- Given entries:
┄┄┄┄┄┄
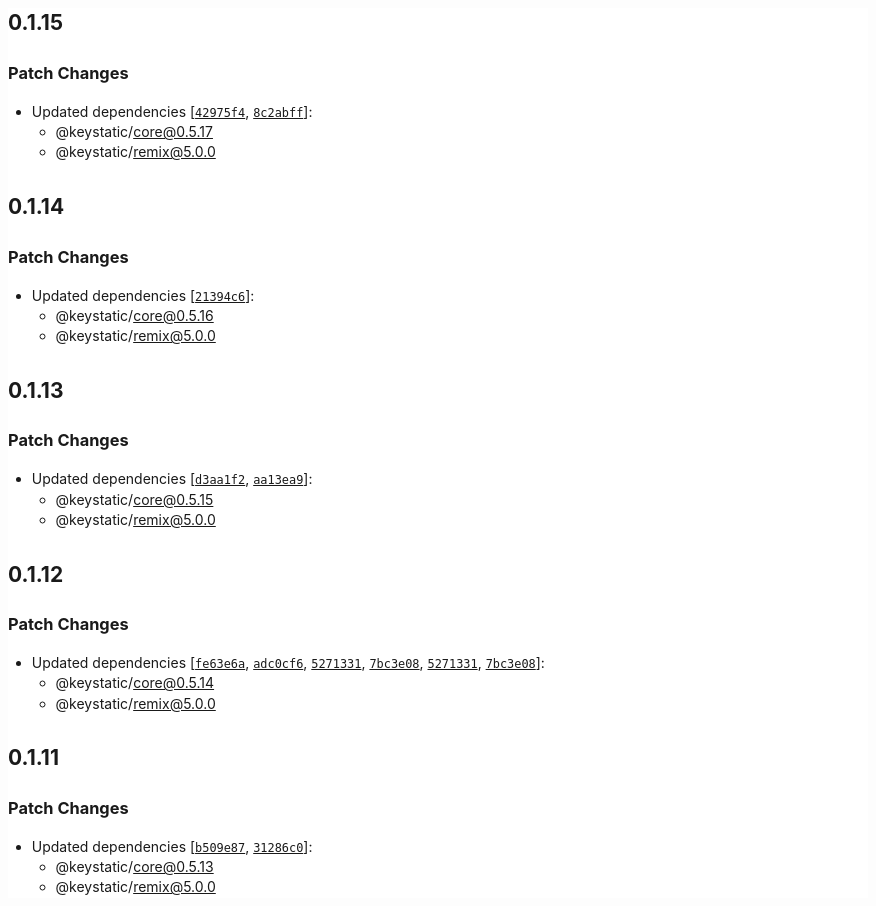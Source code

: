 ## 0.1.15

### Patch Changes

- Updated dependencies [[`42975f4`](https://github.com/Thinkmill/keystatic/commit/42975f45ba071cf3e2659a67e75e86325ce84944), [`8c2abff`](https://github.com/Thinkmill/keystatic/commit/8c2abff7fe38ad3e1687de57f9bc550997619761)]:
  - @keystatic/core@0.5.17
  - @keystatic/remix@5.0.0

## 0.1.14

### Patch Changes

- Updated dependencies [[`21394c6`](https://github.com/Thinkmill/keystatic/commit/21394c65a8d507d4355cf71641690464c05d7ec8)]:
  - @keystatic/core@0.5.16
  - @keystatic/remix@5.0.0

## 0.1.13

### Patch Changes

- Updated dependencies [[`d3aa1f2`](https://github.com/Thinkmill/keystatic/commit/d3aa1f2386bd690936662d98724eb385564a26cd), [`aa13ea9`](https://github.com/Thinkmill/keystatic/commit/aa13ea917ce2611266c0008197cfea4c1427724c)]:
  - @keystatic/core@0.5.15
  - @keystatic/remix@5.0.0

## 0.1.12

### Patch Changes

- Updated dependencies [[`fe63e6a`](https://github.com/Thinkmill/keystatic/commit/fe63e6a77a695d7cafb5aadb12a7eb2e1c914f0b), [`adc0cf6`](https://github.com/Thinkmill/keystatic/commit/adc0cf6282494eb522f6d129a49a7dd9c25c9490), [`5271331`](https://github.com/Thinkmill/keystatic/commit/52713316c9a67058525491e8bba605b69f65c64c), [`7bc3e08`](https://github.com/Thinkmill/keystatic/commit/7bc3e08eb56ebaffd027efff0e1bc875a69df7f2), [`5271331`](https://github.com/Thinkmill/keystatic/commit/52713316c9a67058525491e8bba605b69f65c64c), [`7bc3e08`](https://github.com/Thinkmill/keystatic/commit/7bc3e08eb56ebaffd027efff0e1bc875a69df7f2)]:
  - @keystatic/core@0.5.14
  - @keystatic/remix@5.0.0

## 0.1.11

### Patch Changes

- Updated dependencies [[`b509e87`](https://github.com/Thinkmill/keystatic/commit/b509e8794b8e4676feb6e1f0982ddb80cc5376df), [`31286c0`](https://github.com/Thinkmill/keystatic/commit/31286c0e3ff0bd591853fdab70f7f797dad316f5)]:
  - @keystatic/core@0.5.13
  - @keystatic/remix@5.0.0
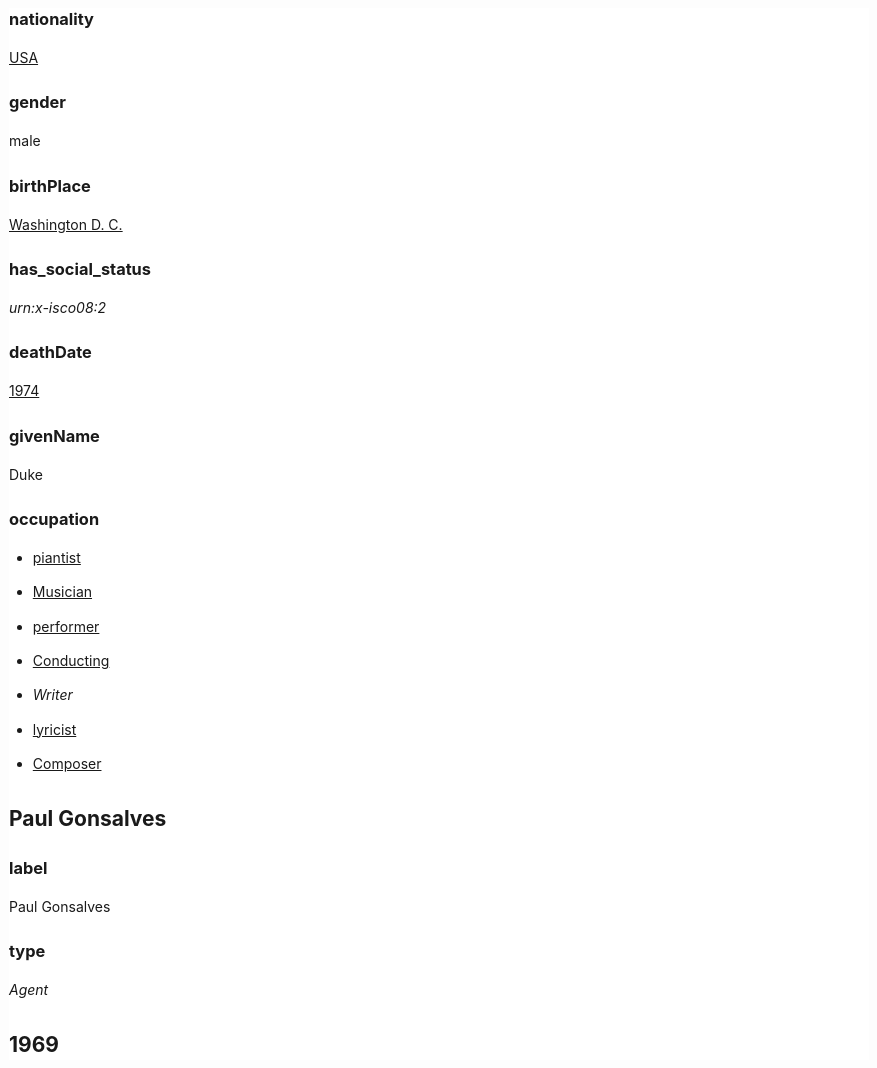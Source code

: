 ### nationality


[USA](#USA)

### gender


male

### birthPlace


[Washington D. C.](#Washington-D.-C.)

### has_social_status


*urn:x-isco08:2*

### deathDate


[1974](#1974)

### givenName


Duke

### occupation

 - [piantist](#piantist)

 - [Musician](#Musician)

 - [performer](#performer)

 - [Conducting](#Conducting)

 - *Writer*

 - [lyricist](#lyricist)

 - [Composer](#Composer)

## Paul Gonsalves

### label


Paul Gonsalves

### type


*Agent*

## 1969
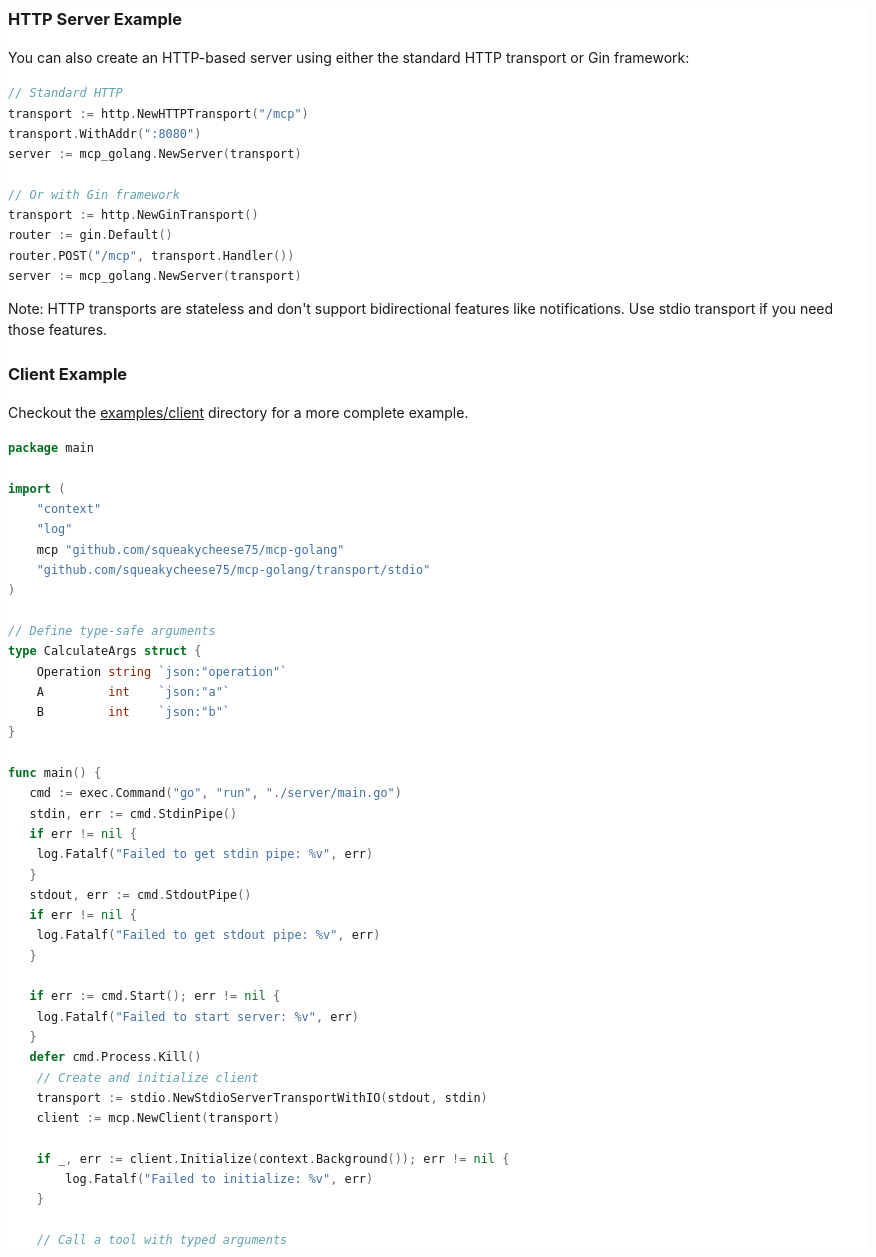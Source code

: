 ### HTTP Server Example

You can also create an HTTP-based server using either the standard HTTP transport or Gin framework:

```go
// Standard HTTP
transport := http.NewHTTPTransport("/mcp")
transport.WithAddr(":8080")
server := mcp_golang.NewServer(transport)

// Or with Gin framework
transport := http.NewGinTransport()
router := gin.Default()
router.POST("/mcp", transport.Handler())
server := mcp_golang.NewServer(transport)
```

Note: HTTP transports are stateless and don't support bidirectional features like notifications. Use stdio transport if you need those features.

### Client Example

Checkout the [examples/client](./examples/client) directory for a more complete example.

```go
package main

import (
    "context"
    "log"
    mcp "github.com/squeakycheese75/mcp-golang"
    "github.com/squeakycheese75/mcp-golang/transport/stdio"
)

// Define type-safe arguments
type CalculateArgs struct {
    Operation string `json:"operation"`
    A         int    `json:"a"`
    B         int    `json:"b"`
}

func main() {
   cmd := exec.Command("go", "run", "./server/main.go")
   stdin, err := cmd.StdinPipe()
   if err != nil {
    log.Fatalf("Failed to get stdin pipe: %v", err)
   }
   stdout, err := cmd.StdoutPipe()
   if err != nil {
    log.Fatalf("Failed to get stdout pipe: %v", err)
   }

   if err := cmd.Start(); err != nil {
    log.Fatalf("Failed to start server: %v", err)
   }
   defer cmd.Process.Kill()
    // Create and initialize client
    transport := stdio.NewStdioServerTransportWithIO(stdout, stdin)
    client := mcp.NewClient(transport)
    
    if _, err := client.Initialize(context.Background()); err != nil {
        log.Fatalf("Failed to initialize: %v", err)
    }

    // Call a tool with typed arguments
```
┄┄┄┄┄┄
- Aim of the exercise:
Lines with the string "stdout": pick each one out of the material and return it.

- Answer space:
   stdout, err := cmd.StdoutPipe()
    log.Fatalf("Failed to get stdout pipe: %v", err)
    transport := stdio.NewStdioServerTransportWithIO(stdout, stdin)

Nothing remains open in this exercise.